Work out how many lines in the listing below include the word "begin"; answer with the number alone.
=== Data provided ===
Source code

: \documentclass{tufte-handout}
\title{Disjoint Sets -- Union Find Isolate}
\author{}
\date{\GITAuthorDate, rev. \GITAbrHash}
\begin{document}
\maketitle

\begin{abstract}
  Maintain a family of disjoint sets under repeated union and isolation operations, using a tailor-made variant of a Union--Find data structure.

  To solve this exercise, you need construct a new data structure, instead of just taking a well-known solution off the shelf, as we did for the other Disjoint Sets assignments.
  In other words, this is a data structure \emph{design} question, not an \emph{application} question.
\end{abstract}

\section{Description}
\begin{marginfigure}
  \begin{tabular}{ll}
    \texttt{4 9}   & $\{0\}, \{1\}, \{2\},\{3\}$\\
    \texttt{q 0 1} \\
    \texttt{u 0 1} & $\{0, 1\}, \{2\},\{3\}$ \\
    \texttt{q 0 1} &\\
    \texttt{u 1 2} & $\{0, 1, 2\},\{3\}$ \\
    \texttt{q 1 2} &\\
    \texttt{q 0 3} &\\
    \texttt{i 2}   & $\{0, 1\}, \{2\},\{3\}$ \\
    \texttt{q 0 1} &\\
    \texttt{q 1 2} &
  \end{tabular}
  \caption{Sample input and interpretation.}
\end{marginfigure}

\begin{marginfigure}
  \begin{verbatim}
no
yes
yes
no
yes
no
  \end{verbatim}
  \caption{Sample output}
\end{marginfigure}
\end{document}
===
→ **Reply**:
6